And Kostanzhoglo, his face dark with the rage that was seething in his excitable soul, left Chichikov, and caught up the owner of the establishment.

“What, Constantine Thedorovitch?” cried Khlobuev in astonishment. “Just arrived, you are going already?”

“Yes; I cannot help it; urgent business requires me at home.” And entering his gig, Kostanzhoglo drove rapidly away. Somehow Khlobuev seemed to divine the cause of his sudden departure.

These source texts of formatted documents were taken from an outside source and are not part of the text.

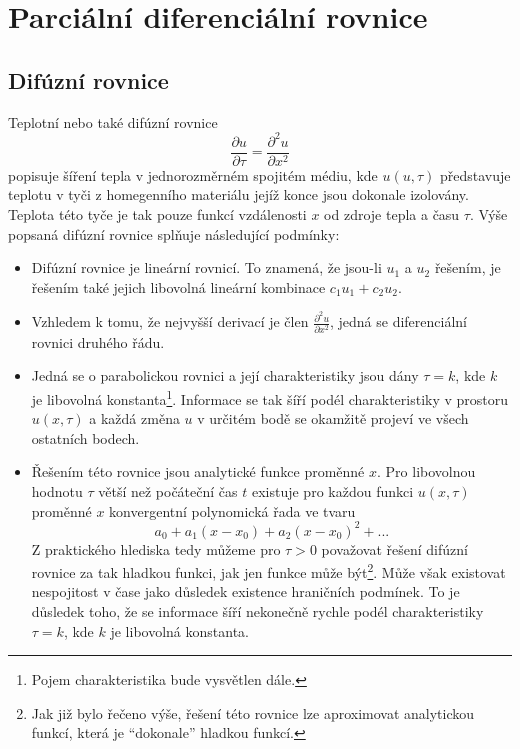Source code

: \documentclass[a4paper]{book}
\begin{document}
\chapter{Parciální diferenciální rovnice}

\section{Difúzní rovnice}

Teplotní nebo také difúzní rovnice
\begin{equation}
\frac{\partial u}{\partial \tau} = \frac{\partial^2 u}{\partial x^2}
\end{equation}
popisuje šíření tepla v jednorozměrném spojitém médiu, kde $u(u, \tau)$ představuje teplotu v tyči z homegenního materiálu jejíž konce jsou dokonale izolovány. Teplota této tyče je tak pouze funkcí vzdálenosti $x$ od zdroje tepla a času $\tau$. Výše popsaná difúzní rovnice splňuje následující podmínky:
\begin{itemize}
\item Difúzní rovnice je lineární rovnicí. To znamená, že jsou-li $u_1$ a $u_2$ řešením, je řešením také jejich libovolná lineární kombinace $c_1 u_1 + c_2 u_2$.
\item Vzhledem k tomu, že nejvyšší derivací je člen $\frac{\partial^2 u}{\partial x^2}$, jedná se diferenciální rovnici druhého řádu.
\item Jedná se o parabolickou rovnici a její charakteristiky jsou dány $\tau = k$, kde $k$ je libovolná konstanta\footnote{Pojem charakteristika bude vysvětlen dále.}.  Informace se tak šíří podél charakteristiky v prostoru $u(x, \tau)$ a každá změna $u$ v určitém bodě se okamžitě projeví ve všech ostatních bodech.
\item Řešením této rovnice jsou analytické funkce proměnné $x$. Pro libovolnou hodnotu $\tau$ větší než počáteční čas $t$ existuje pro každou funkci $u(x, \tau)$ proměnné $x$ konvergentní polynomická řada ve tvaru
\begin{equation}
a_0 + a_1(x - x_0) + a_2(x - x_0)^2 + ...
\end{equation}
Z praktického hlediska tedy můžeme pro $\tau > 0$ považovat řešení difúzní rovnice za tak hladkou funkci, jak jen funkce může být\footnote{Jak již bylo řečeno výše, řešení této rovnice lze aproximovat analytickou funkcí, která je ``dokonale'' hladkou funkcí.}. Může však existovat nespojitost v čase jako důsledek existence hraničních podmínek. To je důsledek toho, že se informace šíří nekonečně rychle podél charakteristiky $\tau = k$, kde $k$ je libovolná konstanta.
\end{itemize}
\end{document}
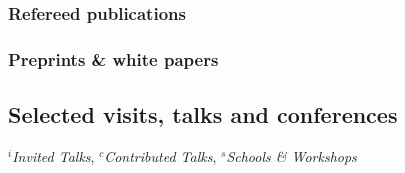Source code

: \documentclass[12pt,letterpaper]{article}
\begin{document}
  \subsubsection{Refereed publications}
  \begin{list}{}{\cvlist}
    
  \end{list}

  \subsubsection{Preprints \& white papers}
  \begin{list}{}{\cvlist}
    
  \end{list}
\fi

\subsection{Selected visits, talks and conferences}
$^i$\emph{Invited Talks}, $^c$\emph{Contributed Talks}, $^s$\emph{Schools \& Workshops}
\end{document}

“It was too much for him,” he remarked. “An agriculturist of that kind does not like to have to look upon the results of such feckless management as mine. Would you believe it, Paul Ivanovitch, but this year I have been unable to sow any wheat! Am I not a fine husbandman? There was no seed for the purpose, nor yet anything with which to prepare the ground. No, I am not like Constantine Thedorovitch, who, I hear, is a perfect Napoleon in his particular line. Again and again the thought occurs to me, ‘Why has so much intellect been put into that head, and only a drop or two into my own dull pate?’ Take care of that puddle, gentlemen. I have told my peasants to lay down planks for the spring, but they have not done so. Nevertheless my heart aches for the poor fellows, for they need a good example, and what sort of an example am I? How am I to give them orders? Pray take them under your charge, Paul Ivanovitch, for I cannot teach them orderliness and method when I myself lack both. As a matter of fact, I should have given them their freedom long ago, had there been any use in my doing so; for even I can see that peasants must first be afforded the means of earning a livelihood before they can live. What they need is a stern, yet just, master who shall live with them, day in, day out, and set them an example of tireless energy. The present-day Russian—I know of it myself—is helpless without a driver. Without one he falls asleep, and the mould grows over him.”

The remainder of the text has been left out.